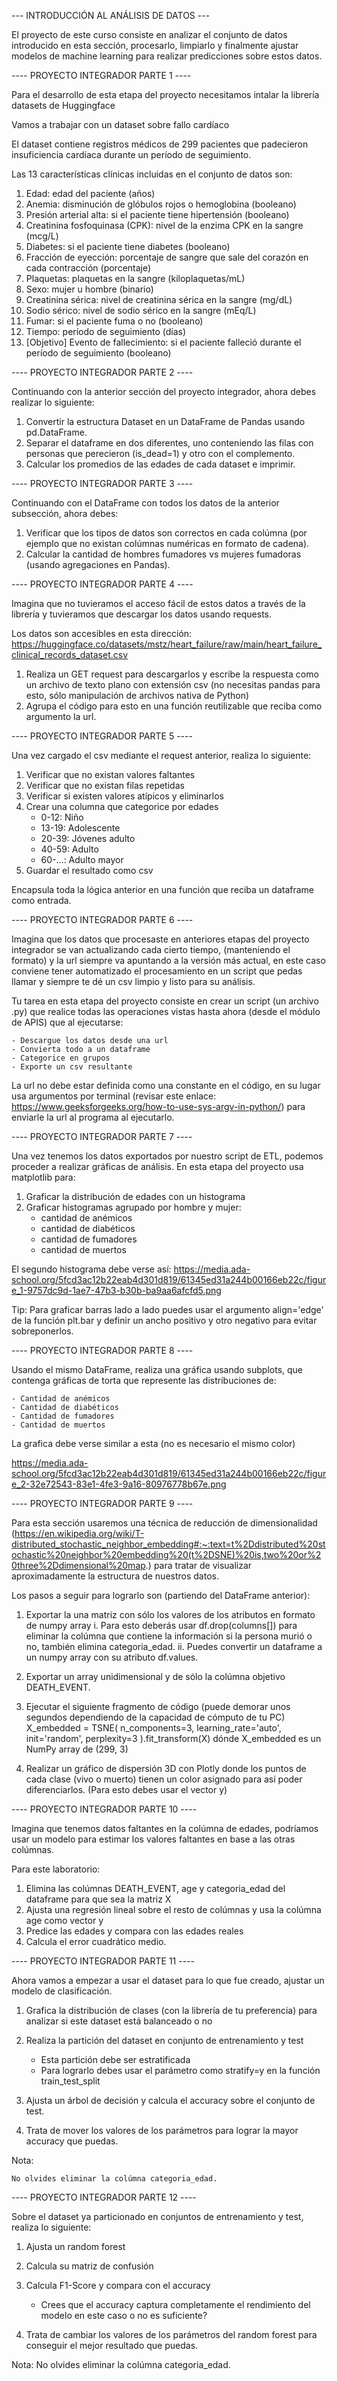 --- INTRODUCCIÓN AL ANÁLISIS DE DATOS ---

El proyecto de este curso consiste en analizar el conjunto de datos introducido en esta sección, 
procesarlo, limpiarlo y finalmente ajustar modelos de machine learning 
para realizar predicciones sobre estos datos.


---- PROYECTO INTEGRADOR PARTE 1 ----

Para el desarrollo de esta etapa del proyecto necesitamos intalar la librería datasets de Huggingface

Vamos a trabajar con un dataset sobre fallo cardíaco

El dataset contiene registros médicos de 299 pacientes que padecieron insuficiencia cardíaca durante un período de seguimiento.

Las 13 características clínicas incluidas en el conjunto de datos son:

1. Edad: edad del paciente (años)
2. Anemia: disminución de glóbulos rojos o hemoglobina (booleano)
3. Presión arterial alta: si el paciente tiene hipertensión (booleano)
4. Creatinina fosfoquinasa (CPK): nivel de la enzima CPK en la sangre (mcg/L)
5. Diabetes: si el paciente tiene diabetes (booleano)
6. Fracción de eyección: porcentaje de sangre que sale del corazón en cada contracción (porcentaje)
7. Plaquetas: plaquetas en la sangre (kiloplaquetas/mL)
8. Sexo: mujer u hombre (binario)
9. Creatinina sérica: nivel de creatinina sérica en la sangre (mg/dL)
10. Sodio sérico: nivel de sodio sérico en la sangre (mEq/L)
11. Fumar: si el paciente fuma o no (booleano)
12. Tiempo: período de seguimiento (días)
13. [Objetivo] Evento de fallecimiento: si el paciente falleció durante el período de seguimiento (booleano)


---- PROYECTO INTEGRADOR PARTE 2 ---- 

Continuando con la anterior sección del proyecto integrador, ahora debes realizar lo siguiente:

1. Convertir la estructura Dataset en un DataFrame de Pandas usando pd.DataFrame.
2. Separar el dataframe en dos diferentes, uno conteniendo las filas con personas que perecieron (is_dead=1) y otro con el complemento.
3. Calcular los promedios de las edades de cada dataset e imprimir.


---- PROYECTO INTEGRADOR PARTE 3 ----

Continuando con el DataFrame con todos los datos de la anterior subsección, ahora debes:

1. Verificar que los tipos de datos son correctos en cada colúmna (por ejemplo que no existan colúmnas numéricas en formato de cadena).
2. Calcular la cantidad de hombres fumadores vs mujeres fumadoras (usando agregaciones en Pandas).


---- PROYECTO INTEGRADOR PARTE 4 ----

Imagina que no tuvieramos el acceso fácil de estos datos a través de la librería y tuvieramos que descargar los datos usando requests.

Los datos son accesibles en esta dirección: https://huggingface.co/datasets/mstz/heart_failure/raw/main/heart_failure_clinical_records_dataset.csv

1. Realiza un GET request para descargarlos y escribe la respuesta como un archivo de texto plano con extensión csv (no necesitas pandas para esto, sólo manipulación de archivos nativa de Python)
2. Agrupa el código para esto en una función reutilizable que reciba como argumento la url.


---- PROYECTO INTEGRADOR PARTE 5 ----

Una vez cargado el csv mediante el request anterior, realiza lo siguiente:

1. Verificar que no existan valores faltantes
2. Verificar que no existan filas repetidas
3. Verificar si existen valores atípicos y eliminarlos
4. Crear una columna que categorice por edades
    - 0-12: Niño
    - 13-19: Adolescente
    - 20-39: Jóvenes adulto
    - 40-59: Adulto
    - 60-...: Adulto mayor
5. Guardar el resultado como csv

Encapsula toda la lógica anterior en una función que reciba un dataframe como entrada.


---- PROYECTO INTEGRADOR PARTE 6 ----

Imagina que los datos que procesaste en anteriores etapas del proyecto integrador se van actualizando cada cierto tiempo, (manteniendo el formato) y la url siempre va apuntando a la versión más actual, en este caso conviene tener automatizado el procesamiento en un script que pedas llamar y siempre te dé un csv limpio y listo para su análisis.

Tu tarea en esta etapa del proyecto consiste en crear un script (un archivo .py) que realice todas las operaciones vistas hasta ahora (desde el módulo de APIS) que al ejecutarse:

    - Descargue los datos desde una url
    - Convierta todo a un dataframe
    - Categorice en grupos
    - Exporte un csv resultante

La url no debe estar definida como una constante en el código, en su lugar usa argumentos por terminal (revisar este enlace: https://www.geeksforgeeks.org/how-to-use-sys-argv-in-python/) para enviarle la url al programa al ejecutarlo.


---- PROYECTO INTEGRADOR PARTE 7 ----

Una vez tenemos los datos exportados por nuestro script de ETL, podemos proceder a realizar gráficas de análisis. En esta etapa del proyecto usa matplotlib para:

1. Graficar la distribución de edades con un histograma
2. Graficar histogramas agrupado por hombre y mujer:
    - cantidad de anémicos
    - cantidad de diabéticos
    - cantidad de fumadores
    - cantidad de muertos

El segundo histograma debe verse así: https://media.ada-school.org/5fcd3ac12b22eab4d301d819/61345ed31a244b00166eb22c/figure_1-9757dc9d-1ae7-47b3-b30b-ba9aa6afcfd5.png

Tip:
    Para graficar barras lado a lado puedes usar el argumento align='edge' de la función plt.bar y definir un ancho positivo y otro negativo para evitar sobreponerlos.


---- PROYECTO INTEGRADOR PARTE 8 ----

Usando el mismo DataFrame, realiza una gráfica usando subplots, que contenga gráficas de torta que represente las distribuciones de:

    - Cantidad de anémicos
    - Cantidad de diabéticos
    - Cantidad de fumadores
    - Cantidad de muertos

La grafica debe verse similar a esta (no es necesario el mismo color)

https://media.ada-school.org/5fcd3ac12b22eab4d301d819/61345ed31a244b00166eb22c/figure_2-32e72543-83e1-4fe3-9a16-80976778b67e.png


---- PROYECTO INTEGRADOR PARTE 9 ----

Para esta sección usaremos una técnica de reducción de dimensionalidad (https://en.wikipedia.org/wiki/T-distributed_stochastic_neighbor_embedding#:~:text=t%2Ddistributed%20stochastic%20neighbor%20embedding%20(t%2DSNE)%20is,two%20or%20three%2Ddimensional%20map.) para tratar de visualizar aproximadamente la estructura de nuestros datos.

Los pasos a seguir para lograrlo son (partiendo del DataFrame anterior):

1. Exportar la una matriz con sólo los valores de los atributos en formato de numpy array
    i. Para esto deberás usar df.drop(columns[<columna-objetivo>]) para eliminar la colúmna que contiene la información si la persona murió o no, también elimina categoria_edad.
    ii. Puedes convertir un dataframe a un numpy array con su atributo df.values.

2. Exportar un array unidimensional y de sólo la colúmna objetivo DEATH_EVENT.

3. Ejecutar el siguiente fragmento de código (puede demorar unos segundos dependiendo de la capacidad de cómputo de tu PC)
    X_embedded = TSNE(
        n_components=3,
        learning_rate='auto',
        init='random',
        perplexity=3
    ).fit_transform(X)
dónde X_embedded es un NumPy array de (299, 3)

4. Realizar un gráfico de dispersión 3D con Plotly donde los puntos de cada clase (vivo o muerto) tienen un color asignado para así poder diferenciarlos. (Para esto debes usar el vector y)


---- PROYECTO INTEGRADOR PARTE 10 ----

Imagina que tenemos datos faltantes en la colúmna de edades, podríamos usar un modelo para estimar los valores faltantes en base a las otras colúmnas.

Para este laboratorio:

1. Elimina las colúmnas DEATH_EVENT, age y categoria_edad del dataframe para que sea la matriz X
2. Ajusta una regresión lineal sobre el resto de colúmnas y usa la colúmna age como vector y
3. Predice las edades y compara con las edades reales
4. Calcula el error cuadrático medio.


---- PROYECTO INTEGRADOR PARTE 11 ----

Ahora vamos a empezar a usar el dataset para lo que fue creado, ajustar un modelo de clasificación.

1. Grafica la distribución de clases (con la librería de tu preferencia) para analizar si este dataset está balanceado o no

2. Realiza la partición del dataset en conjunto de entrenamiento y test
    - Esta partición debe ser estratificada
    - Para lograrlo debes usar el parámetro como stratify=y en la función train_test_split

3. Ajusta un árbol de decisión y calcula el accuracy sobre el conjunto de test.

4. Trata de mover los valores de los parámetros para lograr la mayor accuracy que puedas.

Nota:

    No olvides eliminar la colúmna categoria_edad.


---- PROYECTO INTEGRADOR PARTE 12 ----

Sobre el dataset ya particionado en conjuntos de entrenamiento y test, realiza lo siguiente:

1. Ajusta un random forest

2. Calcula su matriz de confusión

3. Calcula F1-Score y compara con el accuracy
    - Crees que el accuracy captura completamente el rendimiento del modelo en este caso o no es suficiente?

4. Trata de cambiar los valores de los parámetros del random forest para conseguir el mejor resultado que puedas.

Nota:
    No olvides eliminar la colúmna categoria_edad.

+ + + +

Work instructions
In the listing above, find the line containing "1. Verificar que los" and the line containing "Tu tarea en", then repeat those two lines and everything between them exactly.

Answer for this exercise
1. Verificar que los tipos de datos son correctos en cada colúmna (por ejemplo que no existan colúmnas numéricas en formato de cadena).
2. Calcular la cantidad de hombres fumadores vs mujeres fumadoras (usando agregaciones en Pandas).


---- PROYECTO INTEGRADOR PARTE 4 ----

Imagina que no tuvieramos el acceso fácil de estos datos a través de la librería y tuvieramos que descargar los datos usando requests.

Los datos son accesibles en esta dirección: https://huggingface.co/datasets/mstz/heart_failure/raw/main/heart_failure_clinical_records_dataset.csv

1. Realiza un GET request para descargarlos y escribe la respuesta como un archivo de texto plano con extensión csv (no necesitas pandas para esto, sólo manipulación de archivos nativa de Python)
2. Agrupa el código para esto en una función reutilizable que reciba como argumento la url.


---- PROYECTO INTEGRADOR PARTE 5 ----

Una vez cargado el csv mediante el request anterior, realiza lo siguiente:

1. Verificar que no existan valores faltantes
2. Verificar que no existan filas repetidas
3. Verificar si existen valores atípicos y eliminarlos
4. Crear una columna que categorice por edades
    - 0-12: Niño
    - 13-19: Adolescente
    - 20-39: Jóvenes adulto
    - 40-59: Adulto
    - 60-...: Adulto mayor
5. Guardar el resultado como csv

Encapsula toda la lógica anterior en una función que reciba un dataframe como entrada.


---- PROYECTO INTEGRADOR PARTE 6 ----

Imagina que los datos que procesaste en anteriores etapas del proyecto integrador se van actualizando cada cierto tiempo, (manteniendo el formato) y la url siempre va apuntando a la versión más actual, en este caso conviene tener automatizado el procesamiento en un script que pedas llamar y siempre te dé un csv limpio y listo para su análisis.

Tu tarea en esta etapa del proyecto consiste en crear un script (un archivo .py) que realice todas las operaciones vistas hasta ahora (desde el módulo de APIS) que al ejecutarse:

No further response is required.